An interesting question that can be explored with the thousands of complete genomes sampled in the USA, Europe, Asia etc. is “How many introductions were there into the USA, or into Italy, etc.?” I have seen some blog posts, etc. suggesting that there were just 3 to 10 viruses that “seeded the USA epidemic” and that it was evident that the virus went to Washington State and New York City, and from there to New Orleans, etc. However, my estimation from studying subsets of the data presented at Nexstrain.org or at the Broad Institute, is that there must have been many dozens of introductions of virus into the USA and at least a dozen from the USA back to Europe and Asia before travel was severely restricted. Likewise there was more than one introduction into New Orleans, and we cannot be certain that any one of them came directly from New York City, although it is highly likely that at least one of them did.
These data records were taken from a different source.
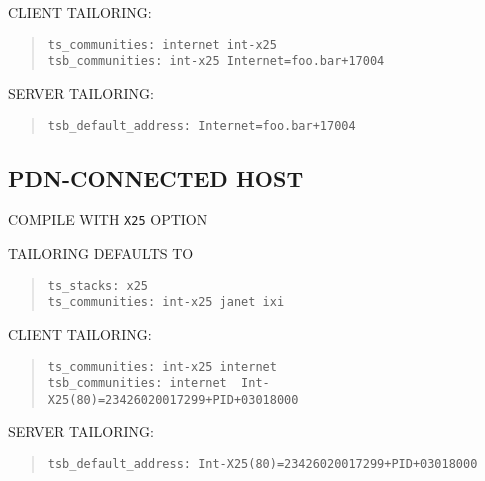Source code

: \begin{bwslide}

\begin{nrtc}
\item	CLIENT TAILORING:
\begin{quote}\small\begin{verbatim}
ts_communities: internet int-x25
tsb_communities: int-x25 Internet=foo.bar+17004
\end{verbatim}\end{quote}

\item	SERVER TAILORING:
\begin{quote}\small\begin{verbatim}
tsb_default_address: Internet=foo.bar+17004
\end{verbatim}\end{quote}
\end{nrtc}
\end{bwslide}


\begin{bwslide}
\part*	{PDN-CONNECTED HOST}\bf

\begin{nrtc}
\item	COMPILE WITH \verb"X25" OPTION

\item	TAILORING DEFAULTS TO
\begin{quote}\small\begin{verbatim}
ts_stacks: x25
ts_communities: int-x25 janet ixi
\end{verbatim}\end{quote}
\end{nrtc}
\end{bwslide}


\begin{bwslide}

\begin{nrtc}
\item	CLIENT TAILORING:
\begin{quote}\small\begin{verbatim}
ts_communities: int-x25 internet
tsb_communities: internet  Int-X25(80)=23426020017299+PID+03018000
\end{verbatim}\end{quote}

\item	SERVER TAILORING:
\begin{quote}\small\begin{verbatim}
tsb_default_address: Int-X25(80)=23426020017299+PID+03018000
\end{verbatim}\end{quote}
\end{nrtc}
\end{bwslide}



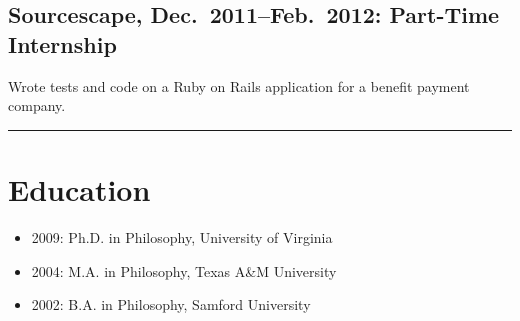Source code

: \documentclass{article}
\begin{document}
  \subsection{Sourcescape, Dec.\ 2011--Feb.\ 2012: Part-Time 
  Internship} %
  \label{sub:Sourcescape}


  {\indent} Wrote tests and code on a Ruby on Rails application for a benefit 
  payment company.
  

\hrule
\section{Education} %
\label{sec:Education}

\begin{itemize}
  \item 2009: Ph.D. in Philosophy, University of Virginia
  \item 2004: M.A. in Philosophy, Texas A\&M University
  \item 2002: B.A. in Philosophy, Samford University
\end{itemize}
\end{document}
So the point should be to say that we have enough early isolate sequences to say we can reconstruct the exact history, but only that we can be certain that the number of infected people traveling was between N1 and N2 at time x. Some of that may get pretty fuzzy because one infected person on an airplane may have infected 2 to 20 others during the flight, for example.
My opinion is that many of the papers doing the mathematical modeling or reconstructions of this tend to overstate the confidence intervals, because the models assume things like random sampling and a well mixed population. I am sure much of our earliest sampling was very nonrandom, because of a shortage of testing so that we needed to focus close to symptomatic cases.